PMC proposals/Apertium Workshop in Russia

From Apertium
Jump to navigation Jump to search

2011/11/02 #7: Apertium Workshop in Russia

Summary

This proposal aims to support a course/workshop/tutorial on machine translation in Russia aimed at the minority and regional languages thereof, and following that the development of a prototype pair for a minority language of Russia. Russia has a long history of work in machine translation, but very little work on the languages of Russia which are not Russian. Apertium has a lot of support for European languages, but few languages beyond. Having a long history of linguistics and computer science, Russia seems like an ideal place to expand.

Proposed by: Francis Tyers

Seconded by: --Jacob Nordfalk 19:36, 2 November 2011 (UTC)

In detail

The detailed proposal can be found in the following PDF document (updated 11:59, 11 November 2011 (UTC)). A letter of support from the Chuvash State Humanities Institute can be found here.

Caveats

  • A more extensive version of this proposal was submitted to the EAMT in the previous call for proposals, but was rejected.
  • Among the objections were:
    • "The author does not mention how many participants the course is planned for." -- The course is planned for between 6 and 15 participants.
    • "No course programme is given." -- The course programme will basically follow the Apertium Luxembourg Workshop, although with examples adapted for Russian, more hands-on, and 5 days instead of 2. We expect substantially fewer participants.
      Update: The preliminary course outline is in the revised proposal. Francis Tyers 13:45, 9 November 2011 (UTC)

Comments

The cost breakdown does not, at least at a surface glance, match the project proposal. I think much more explanation is needed: for example, why does a workshop, or a translator, need an internet connection? -- Jimregan 13:31, 2 November 2011 (UTC)

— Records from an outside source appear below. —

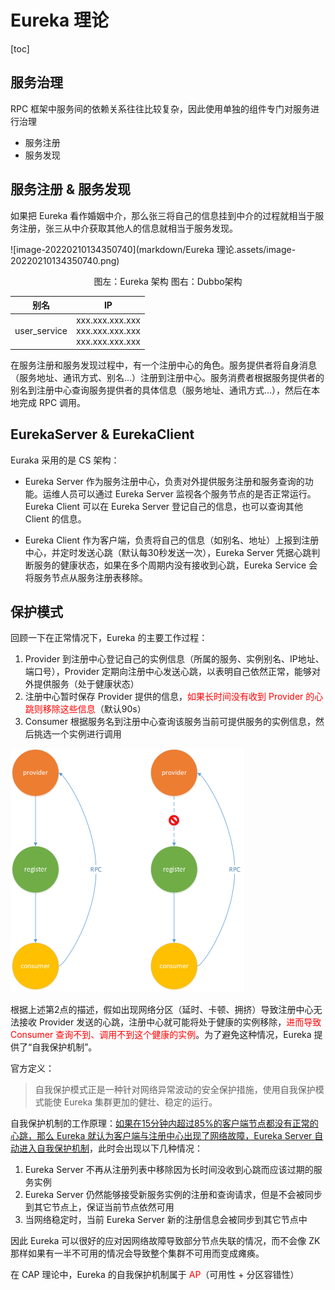 # Eureka 理论

[toc]

## 服务治理

RPC 框架中服务间的依赖关系往往比较复杂，因此使用单独的组件专门对服务进行治理

-   服务注册
-   服务发现



## 服务注册 & 服务发现

如果把 Eureka 看作婚姻中介，那么张三将自己的信息挂到中介的过程就相当于服务注册，张三从中介获取其他人的信息就相当于服务发现。



![image-20220210134350740](markdown/Eureka 理论.assets/image-20220210134350740.png)

<center>图左：Eureka 架构   图右：Dubbo架构</center>

|     别名     |                            IP                             |
| :----------: | :-------------------------------------------------------: |
| user_service | xxx.xxx.xxx.xxx<br />xxx.xxx.xxx.xxx<br />xxx.xxx.xxx.xxx |



在服务注册和服务发现过程中，有一个注册中心的角色。服务提供者将自身消息（服务地址、通讯方式、别名…）注册到注册中心。服务消费者根据服务提供者的别名到注册中心查询服务提供者的具体信息（服务地址、通讯方式…），然后在本地完成 RPC 调用。



## EurekaServer & EurekaClient

Euraka 采用的是 CS 架构：

-   Eureka Server 作为服务注册中心，负责对外提供服务注册和服务查询的功能。运维人员可以通过 Eureka Server 监视各个服务节点的是否正常运行。Eureka Client 可以在 Eureka Server 登记自己的信息，也可以查询其他 Client 的信息。

-   Eureka Client 作为客户端，负责将自己的信息（如别名、地址）上报到注册中心，并定时发送心跳（默认每30秒发送一次），Eureka Server 凭据心跳判断服务的健康状态，如果在多个周期内没有接收到心跳，Eureka Service 会将服务节点从服务注册表移除。



## 保护模式

回顾一下在正常情况下，Eureka 的主要工作过程：

1.   Provider 到注册中心登记自己的实例信息（所属的服务、实例别名、IP地址、端口号），Provider 定期向注册中心发送心跳，以表明自己依然正常，能够对外提供服务（处于健康状态）
2.   注册中心暂时保存 Provider 提供的信息，<font color = red>如果长时间没有收到 Provider 的心跳则移除这些信息</font>（默认90s）
3.   Consumer 根据服务名到注册中心查询该服务当前可提供服务的实例信息，然后挑选一个实例进行调用

<img src="markdown/Eureka 理论.assets/image-20220213043304067.png" alt="image-20220213043304067" style="zoom:50%;" />

根据上述第2点的描述，假如出现网络分区（延时、卡顿、拥挤）导致注册中心无法接收 Provider 发送的心跳，注册中心就可能将处于健康的实例移除，<font color = red>进而导致 Consumer 查询不到、调用不到这个健康的实例</font>。为了避免这种情况，Eureka 提供了“自我保护机制”。



官方定义：

>   自我保护模式正是一种针对网络异常波动的安全保护措施，使用自我保护模式能使 Eureka 集群更加的健壮、稳定的运行。



自我保护机制的工作原理：<u>如果在15分钟内超过85%的客户端节点都没有正常的心跳，那么 Eureka 就认为客户端与注册中心出现了网络故障，Eureka Server 自动进入自我保护机制</u>，此时会出现以下几种情况：

1.   Eureka Server 不再从注册列表中移除因为长时间没收到心跳而应该过期的服务实例
2.   Eureka Server 仍然能够接受新服务实例的注册和查询请求，但是不会被同步到其它节点上，保证当前节点依然可用
3.   当网络稳定时，当前 Eureka Server 新的注册信息会被同步到其它节点中

因此 Eureka 可以很好的应对因网络故障导致部分节点失联的情况，而不会像 ZK那样如果有一半不可用的情况会导致整个集群不可用而变成瘫痪。

在 CAP 理论中，Eureka 的自我保护机制属于 <font color = red>AP</font>（可用性 + 分区容错性）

Good question! The year-long internet connection is for the students who will be working on the translator, the same goes for the computers. Internet access is not so widespread in Chuvashia as in Moscow/St. Petersburg and the rest of Europe. For example, neither of the two universities have a campus internet connection. Computers are more widespread, but students studying Chuvash philology are not so likely to own them, nor likely to have ones suitable (e.g. sufficiently powerful/with GNU/Linux) suitable for work on Apertium. - Francis Tyers 13:36, 2 November 2011 (UTC)
As someone living in Chuvashia for almost three years I may explain the situation from the local side (which, even now, still shocks me from time to time). In Chuvashia official (monthly -fmt) average income is €220-230. As Chuvash language is not used at home with city children and there are not schools in it in the city, all Chuvash-language students comes from the country. That is what happens with the two students who would participate in the project. But the distance between city and country is extreme in Russia, as the result of decades of soviet industrialisation policies and post-soviet kolkhoz bankruptcy. So, even I don't have official data, the average income in the country may be 50-60% of the city one. More: The local universities do not have computers or free access to the internet (except in especial computer rooms used for classes). Country students live in hall of residents and there, also, there are not computers or internet. (Here the problem is that Moscow practices façade policies and gives all the money to the Moscow State Universitate in order to show that the country has at least one elite university centre: compare in the Shanghai ranking of universities the situation of Russian and Spanish universities). So all this causes that almost everywhere in Russia (with maybe the exception of regions with oil, as Tatarstan and Sakha) students with good knowledge of a minorised language seldom have a computer and/or access to the internet. That is the case at least in Chuvashia and that is why it is needed to buy computers and pay internet connections for such a project.--Hèctor Alòs i Font 18:42, 2 November 2011 (UTC)
Reminds me of Nepal. I hope this would not only make a language pair but also be a tiny contribution to an under-prioritized region --Jacob Nordfalk 19:43, 2 November 2011 (UTC)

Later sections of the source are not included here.